Passion.
There is a page in Tyerman's monumental "Life of George Whitefield," which illustrates, as few pages do, the quality of that essential of true and effective preaching in regard of which we are now to speak. It is that page in which are described the last hours of the great evangelist.

On Saturday morning, September 29th, 1770, being exceedingly weak and ill, but bent upon the continuance of his preaching work, Whitefield set out from Portsmouth (U.S.A.) to ride to Boston. Fifteen miles from Portsmouth, at Exeter, he was stopped and persuaded to preach.
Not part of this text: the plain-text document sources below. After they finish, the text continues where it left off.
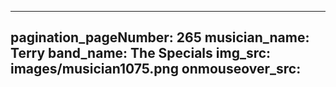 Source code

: ------
pagination_pageNumber: 265
musician_name: Terry
band_name: The Specials
img_src: images/musician1075.png
onmouseover_src: 
------ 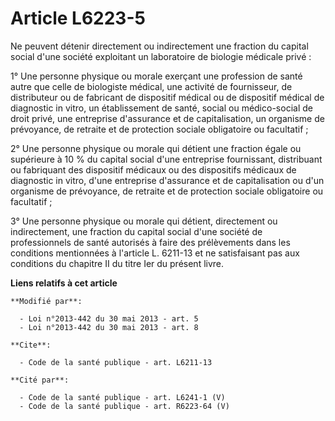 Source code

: # Article L6223-5

Ne peuvent détenir directement ou indirectement une fraction du capital social d'une société exploitant un laboratoire de
biologie médicale privé : 

1° Une personne physique ou morale exerçant une profession de santé autre que celle de biologiste médical, une activité de
fournisseur, de distributeur ou de fabricant de dispositif médical ou de dispositif médical de diagnostic in vitro, un
établissement de santé, social ou médico-social de droit privé, une entreprise d'assurance et de capitalisation, un organisme
de prévoyance, de retraite et de protection sociale obligatoire ou facultatif ; 

2° Une personne physique ou morale qui détient une fraction égale ou supérieure à 10 % du capital social d'une entreprise
fournissant, distribuant ou fabriquant des dispositif médicaux ou des dispositifs médicaux de diagnostic in vitro, d'une
entreprise d'assurance et de capitalisation ou d'un organisme de prévoyance, de retraite et de protection sociale obligatoire
ou facultatif ; 

3° Une personne physique ou morale qui détient, directement ou indirectement, une fraction du capital social d'une société de
professionnels de santé autorisés à faire des prélèvements dans les conditions mentionnées à l'article L. 6211-13 et ne
satisfaisant pas aux conditions du chapitre II du titre Ier du présent livre.

**Liens relatifs à cet article**

	**Modifié par**:

	  - Loi n°2013-442 du 30 mai 2013 - art. 5
	  - Loi n°2013-442 du 30 mai 2013 - art. 8

	**Cite**:

	  - Code de la santé publique - art. L6211-13

	**Cité par**:

	  - Code de la santé publique - art. L6241-1 (V)
	  - Code de la santé publique - art. R6223-64 (V)
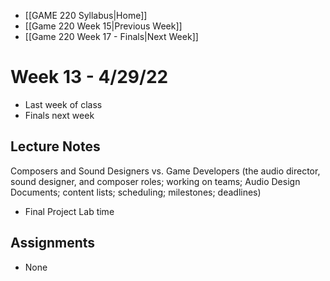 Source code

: - [[GAME 220 Syllabus|Home]]
- [[Game 220 Week 15|Previous Week]]
- [[Game 220 Week 17 - Finals|Next Week]]

# Week 13 - 4/29/22
- Last week of class
- Finals next week

## Lecture Notes
Composers and Sound Designers vs. Game Developers (the audio director, sound designer, and composer roles; working on teams; Audio Design Documents; content lists; scheduling; milestones; deadlines) 

- Final Project Lab time
 
## Assignments
 - None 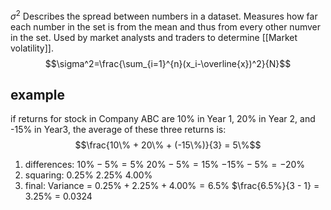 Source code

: $\sigma^2$ Describes the spread between numbers in a dataset.
Measures how far each number in the set is from the mean and thus from every other numver in the set. Used by market analysts and traders to determine [[Market volatility]].
$$\sigma^2=\frac{\sum_{i=1}^{n}(x_i-\overline{x})^2}{N}$$
## example
if returns for stock in Company ABC are 10% in Year 1, 20% in Year 2, and -15% in Year3, the average of these three returns is: 
$$\frac{10\% + 20\% + (-15\%)}{3} = 5\%$$
1. differences:
$10\% - 5\% = 5\%$
$20\% - 5\% = 15\%$
$-15\% - 5\% = -20\%$
2. squaring:
$0.25\%$
$2.25\%$
$4.00\%$
3. final:
Variance = $0.25\% + 2.25\% + 4.00\% = 6.5\%$
$\frac{6.5\%}{3 - 1} = 3.25\% = 0.0324
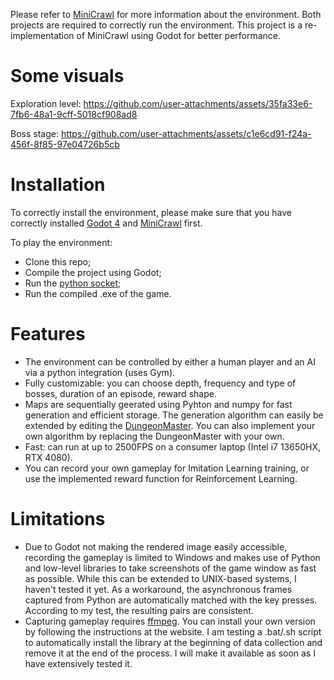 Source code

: Please refer to [MiniCrawl](https://github.com/fmalato/MiniCrawl) for more information about the environment. Both projects are required to correctly run the environment. This project is a re-implementation of MiniCrawl using Godot for better performance.

# Some visuals
Exploration level: https://github.com/user-attachments/assets/35fa33e6-7fb6-48a1-9cff-5018cf908ad8

Boss stage: https://github.com/user-attachments/assets/c1e6cd91-f24a-456f-8f85-97e04726b5cb

# Installation
To correctly install the environment, please make sure that you have correctly installed [Godot 4](https://godotengine.org/) and [MiniCrawl](https://github.com/fmalato/MiniCrawl) first.

To play the environment:
- Clone this repo;
- Compile the project using Godot;
- Run the [python socket](https://github.com/fmalato/MiniCrawl/blob/main/godot_integration_test_socket.py);
- Run the compiled .exe of the game.

# Features
- The environment can be controlled by either a human player and an AI via a python integration (uses Gym).
- Fully customizable: you can choose depth, frequency and type of bosses, duration of an episode, reward shape.
- Maps are sequentially geerated using Pyhton and numpy for fast generation and efficient storage. The generation algorithm can easily be extended by editing the [DungeonMaster](https://github.com/fmalato/MiniCrawl/blob/main/minicrawl/dungeon_master.py). You can also implement your own algorithm by replacing the DungeonMaster with your own.
- Fast: can run at up to 2500FPS on a consumer laptop (Intel i7 13650HX, RTX 4080).
- You can record your own gameplay for Imitation Learning training, or use the implemented reward function for Reinforcement Learning.

# Limitations
- Due to Godot not making the rendered image easily accessible, recording the gameplay is limited to Windows and makes use of Python and low-level libraries to take screenshots of the game window as fast as possible. While this can be extended to UNIX-based systems, I haven't tested it yet. As a workaround, the asynchronous frames captured from Python are automatically matched with the key presses. According to my test, the resulting pairs are consistent.
- Capturing gameplay requires [ffmpeg](https://www.ffmpeg.org/). You can install your own version by following the instructions at the website. I am testing a .bat/.sh script to automatically install the library at the beginning of data collection and remove it at the end of the process. I will make it available as soon as I have extensively tested it.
A friend said to him, "Sir, you are more fit to go to bed than to preach." "True, sir," replied Whitefield, and then, clasping his hands and looking up to heaven, he added, "Lord Jesus, I am weary in Thy work but not of it. If I have not yet finished my course, let me go and speak for Thee once more in the fields, seal Thy truth, and come home and die." At the commencement of his discourse he was unable for some time to speak, but recovering himself he preached for two hours.

At Exeter, to pursue the story, the Rev. Jonathan Parsons, who, for twenty-four years, had been Presbyterian minister at Newbury Port, met the preacher. The two friends dined together at Captain Oilman's, and then started for Newbury Port, a few miles further on. "On arrival there," says the biographer, "Whitefield was so exhausted that he was unable to leave the boat without assistance, but in the course of the evening he recovered his spirits."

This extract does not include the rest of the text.